No entanto, trabalhos subsequentes mostraram que na verdade são as células epiteliais olfatórias que fornecem suporte metabólico aos neurônios sensoriais olfatórios, e não os próprios neurônios que provavelmente estão envolvidos.

Portanto, a invasão direta de SARS-CoV-2 no SNC é mais provável de ocorrer na barreira hematoencefálica (BBB) ​​por meio de (1) migração transcelular (por meio de células endoteliais do hospedeiro); (2) migração paracelular (através de junções estreitas); e (3) uma célula "cavalo de Tróia" do sistema imunológico que passa pela barreira hematocefálica.

Trastornos neurocognitivos

Existem poucos dados sobre as consequências cognitivas de longo prazo do COVID-19. Um estudo de 279 pacientes com COVID-19 hospitalizados descobriu que 34% relataram perda de memória e 28% descreveram uma concentração alterada aproximadamente 3 meses após a alta.

Achados semelhantes foram observados após a infecção com outros coronavírus, com 20% relatando déficits cognitivos meses ou anos após a infecção inicial. No grande estudo EHR de Taquet et al, a recorrência de demência após a hospitalização por COVID-19 foi 2 a 3 vezes mais comum do que a observada após a hospitalização por outros eventos médicos.

Nos casos mais graves de COVID-19, é provável que os déficits cognitivos de longo prazo sejam as sequelas do delírio experimentado durante as fases agudas da doença.
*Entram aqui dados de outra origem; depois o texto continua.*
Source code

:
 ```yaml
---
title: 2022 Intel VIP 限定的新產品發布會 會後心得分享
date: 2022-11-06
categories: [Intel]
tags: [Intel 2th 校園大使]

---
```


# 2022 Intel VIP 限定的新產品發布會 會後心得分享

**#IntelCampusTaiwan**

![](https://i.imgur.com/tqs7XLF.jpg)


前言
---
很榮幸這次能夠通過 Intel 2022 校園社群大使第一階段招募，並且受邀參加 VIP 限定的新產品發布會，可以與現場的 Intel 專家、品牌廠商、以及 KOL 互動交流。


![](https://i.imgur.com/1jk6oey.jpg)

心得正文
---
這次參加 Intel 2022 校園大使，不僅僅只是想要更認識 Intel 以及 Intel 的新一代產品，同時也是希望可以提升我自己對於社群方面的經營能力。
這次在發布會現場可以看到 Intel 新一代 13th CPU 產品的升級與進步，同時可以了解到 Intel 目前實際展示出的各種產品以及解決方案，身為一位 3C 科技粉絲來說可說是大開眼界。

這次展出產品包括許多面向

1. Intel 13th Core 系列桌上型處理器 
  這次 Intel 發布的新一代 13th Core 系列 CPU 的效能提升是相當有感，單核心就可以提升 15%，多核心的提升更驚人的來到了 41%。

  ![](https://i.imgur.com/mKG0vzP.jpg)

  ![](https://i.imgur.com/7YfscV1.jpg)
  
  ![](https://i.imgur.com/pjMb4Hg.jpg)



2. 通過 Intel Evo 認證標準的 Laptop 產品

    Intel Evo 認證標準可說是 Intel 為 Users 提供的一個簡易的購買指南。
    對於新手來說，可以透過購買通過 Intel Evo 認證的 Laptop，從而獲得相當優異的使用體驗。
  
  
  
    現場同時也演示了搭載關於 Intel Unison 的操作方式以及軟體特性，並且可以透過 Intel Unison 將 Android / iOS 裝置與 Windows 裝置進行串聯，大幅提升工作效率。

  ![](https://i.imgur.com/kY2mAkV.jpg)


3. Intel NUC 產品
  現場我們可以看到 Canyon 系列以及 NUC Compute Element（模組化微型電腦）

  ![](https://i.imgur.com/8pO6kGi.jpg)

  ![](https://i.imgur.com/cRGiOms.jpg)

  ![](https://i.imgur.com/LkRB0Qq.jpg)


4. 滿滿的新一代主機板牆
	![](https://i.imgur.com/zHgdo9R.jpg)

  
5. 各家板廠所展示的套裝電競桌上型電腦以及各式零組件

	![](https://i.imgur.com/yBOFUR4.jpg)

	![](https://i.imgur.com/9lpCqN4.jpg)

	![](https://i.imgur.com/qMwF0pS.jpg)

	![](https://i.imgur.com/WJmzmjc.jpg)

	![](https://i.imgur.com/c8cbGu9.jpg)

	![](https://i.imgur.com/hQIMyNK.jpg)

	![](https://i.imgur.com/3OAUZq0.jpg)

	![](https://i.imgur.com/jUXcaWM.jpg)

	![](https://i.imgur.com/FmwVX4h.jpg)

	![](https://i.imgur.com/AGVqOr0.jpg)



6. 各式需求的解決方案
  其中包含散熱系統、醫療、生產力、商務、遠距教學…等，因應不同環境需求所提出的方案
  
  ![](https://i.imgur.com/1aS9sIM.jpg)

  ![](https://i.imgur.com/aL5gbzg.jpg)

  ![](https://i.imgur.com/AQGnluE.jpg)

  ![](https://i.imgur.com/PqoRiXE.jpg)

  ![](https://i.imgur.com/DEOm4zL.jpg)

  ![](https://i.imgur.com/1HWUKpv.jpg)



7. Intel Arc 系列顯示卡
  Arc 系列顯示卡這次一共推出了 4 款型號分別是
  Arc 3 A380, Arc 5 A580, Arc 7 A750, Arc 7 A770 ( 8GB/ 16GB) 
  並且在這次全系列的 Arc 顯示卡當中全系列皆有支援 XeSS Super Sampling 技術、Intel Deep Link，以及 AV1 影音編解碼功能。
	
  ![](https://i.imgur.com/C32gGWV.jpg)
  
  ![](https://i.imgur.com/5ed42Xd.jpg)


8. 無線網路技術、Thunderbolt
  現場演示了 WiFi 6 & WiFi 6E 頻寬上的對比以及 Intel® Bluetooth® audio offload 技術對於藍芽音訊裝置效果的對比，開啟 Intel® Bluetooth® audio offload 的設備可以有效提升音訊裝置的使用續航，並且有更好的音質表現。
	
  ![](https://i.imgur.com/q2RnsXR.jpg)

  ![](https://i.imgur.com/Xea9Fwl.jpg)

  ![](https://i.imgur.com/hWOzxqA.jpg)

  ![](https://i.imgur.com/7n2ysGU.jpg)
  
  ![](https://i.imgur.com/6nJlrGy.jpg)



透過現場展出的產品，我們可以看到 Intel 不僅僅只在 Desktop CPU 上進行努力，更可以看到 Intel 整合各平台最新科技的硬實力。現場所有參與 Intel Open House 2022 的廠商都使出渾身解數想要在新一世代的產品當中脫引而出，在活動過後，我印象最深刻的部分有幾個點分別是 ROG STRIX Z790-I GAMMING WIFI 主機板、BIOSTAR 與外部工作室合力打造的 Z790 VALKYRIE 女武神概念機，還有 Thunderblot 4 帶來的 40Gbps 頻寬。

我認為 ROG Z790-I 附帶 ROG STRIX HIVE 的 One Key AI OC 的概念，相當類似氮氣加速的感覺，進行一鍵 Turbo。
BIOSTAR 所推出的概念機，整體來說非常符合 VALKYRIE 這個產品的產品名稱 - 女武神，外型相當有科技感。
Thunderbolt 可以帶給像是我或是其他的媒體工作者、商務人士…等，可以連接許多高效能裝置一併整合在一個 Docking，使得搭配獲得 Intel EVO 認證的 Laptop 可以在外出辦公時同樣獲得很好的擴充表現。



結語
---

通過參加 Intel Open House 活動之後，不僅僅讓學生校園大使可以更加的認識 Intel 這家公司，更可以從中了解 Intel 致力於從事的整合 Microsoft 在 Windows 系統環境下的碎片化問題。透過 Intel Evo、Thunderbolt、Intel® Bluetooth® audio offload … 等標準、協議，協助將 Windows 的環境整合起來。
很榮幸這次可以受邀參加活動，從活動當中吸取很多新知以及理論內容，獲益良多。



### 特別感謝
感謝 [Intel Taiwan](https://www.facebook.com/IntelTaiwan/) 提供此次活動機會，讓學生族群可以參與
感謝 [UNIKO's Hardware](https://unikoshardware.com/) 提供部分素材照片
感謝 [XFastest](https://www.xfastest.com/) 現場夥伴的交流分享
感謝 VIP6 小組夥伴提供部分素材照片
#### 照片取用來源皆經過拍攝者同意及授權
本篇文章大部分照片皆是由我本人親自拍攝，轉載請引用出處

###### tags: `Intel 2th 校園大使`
Particularmente em pacientes mais velhos, como em nosso caso ilustrativo, o delírio é um dos sintomas mais comuns em pacientes com COVID-19 que se apresentam no pronto-socorro, e pode ser o único ou o principal sintoma da infecção por SARS-CoV-2.

O delírio ocorre em pelo menos 30% dos pacientes com COVID-19 hospitalizados e é substancialmente mais comum naqueles que requerem internação na UTI.
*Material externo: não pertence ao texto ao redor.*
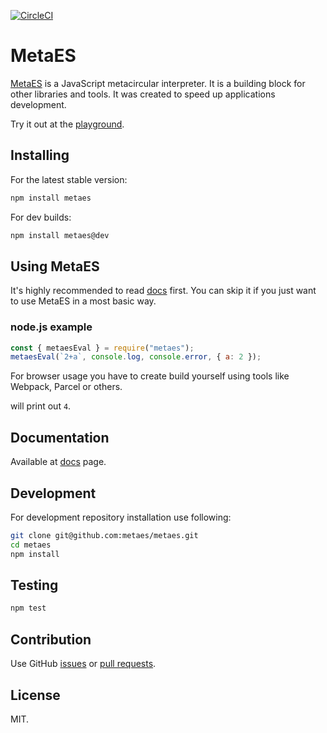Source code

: [![CircleCI](https://circleci.com/gh/metaes/metaes.svg?style=svg)](https://circleci.com/gh/metaes/metaes)

# MetaES

[MetaES](http://metaes.org/) is a JavaScript metacircular interpreter. It is a building block for other libraries and tools. It was created to speed up applications development.

Try it out at the [playground](http://metaes.org/playground.html).

## Installing

For the latest stable version:

```bash
npm install metaes
```

For dev builds:

```bash
npm install metaes@dev
```

## Using MetaES

It's highly recommended to read [docs](http://metaes.org/docs-metaes.html) first. You can skip it if you just want to use MetaES in a most basic way.

### node.js example

```javascript
const { metaesEval } = require("metaes");
metaesEval(`2+a`, console.log, console.error, { a: 2 });
```

For browser usage you have to create build yourself using tools like Webpack, Parcel or others.

will print out `4`.

## Documentation

Available at [docs](http://metaes.org/docs-metaes.html) page.

## Development

For development repository installation use following:

```bash
git clone git@github.com:metaes/metaes.git
cd metaes
npm install
```

## Testing

```bash
npm test
```

## Contribution

Use GitHub [issues](https://github.com/metaes/metaes/issues) or [pull requests](https://github.com/metaes/metaes/pulls).

## License

MIT.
É interessante que o delirium também foi descrito em pacientes com COVID-19 que não apresentam complicações médicas sérias, e relatos de "névoa cerebral" estão sendo mencionados entre pacientes que apresentam sintomas mais leves hospitalizados e presumivelmente sem delírio.

Princípios comuns para o tratamento de complicações neuropsiquiátricas da COVID-19 no ambiente de atenção primária

• Considere a infecção por SARS-CoV-2, além do estresse relacionado à pandemia, como um possível fator de causar novos ou agravamento dos sintomas neuropsiquiátricos.
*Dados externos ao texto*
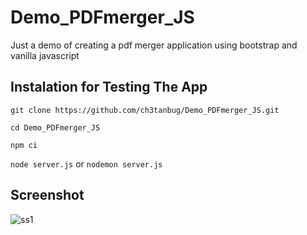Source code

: # Demo_PDFmerger_JS
Just a demo of creating a pdf merger application using bootstrap and vanilla javascript

## Instalation for Testing The App
```git clone https://github.com/ch3tanbug/Demo_PDFmerger_JS.git```

```cd Demo_PDFmerger_JS```

```npm ci```

```node server.js```
or
```nodemon server.js```

## Screenshot
![ss1](https://github.com/ch3tanbug/Demo_PDFmerger_JS/assets/91141841/4fed56a8-e948-4fb4-9a47-bc7cc5b87447)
• Reconhecer que os pacientes com doenças psiquiátricas pré-existentes têm maior probabilidade de se infectar com SARS-CoV-2, experimentar as consequências neuropsiquiátricas do COVID-19 e sofrer piores resultados médicos.

• Os sintomas devem ser monitorados longitudinalmente, em intervalos regulares, usando escalas de avaliação validadas e questionários para detectar depressão, ansiedade, estresse pós-traumático, uso de substâncias, tendências suicidas e preocupações cognitivas.

• Medicamentos baseados em evidências e terapias comportamentais usadas para tratar os sintomas em outras populações clinicamente doentes podem ser usados ​​no contexto de uma infecção ativa ou na resolução de SARS-CoV-2, mas os provedores devem estar cientes das possíveis interações medicamentosas, particularmente os profissionais como efeitos inflamatórios, pró-trombóticos e arritmogênicos de COVID-19.

• Dados os múltiplos sistemas de órgãos afetados pela COVID-19, recomenda-se atendimento altamente coordenado em conjunto com outros especialistas (por exemplo, cardiologia, nefrologia, doenças infecciosas, pneumologia, neurologia, medicina de reabilitação).

• A telessaúde representa uma oportunidade de expandir o acesso aos cuidados de saúde mental e ao mesmo tempo mitigar a propagação do vírus; entretanto, os provedores devem considerar a pesquisa limitada sobre a eficácia da telepsiquiatria para certas populações (por exemplo, transtornos psicóticos) e desenvolver planos para os cuidados pessoais necessários (por exemplo, administração de medicamentos injetáveis ​​de ação prolongada, programas de tratamento com metadona).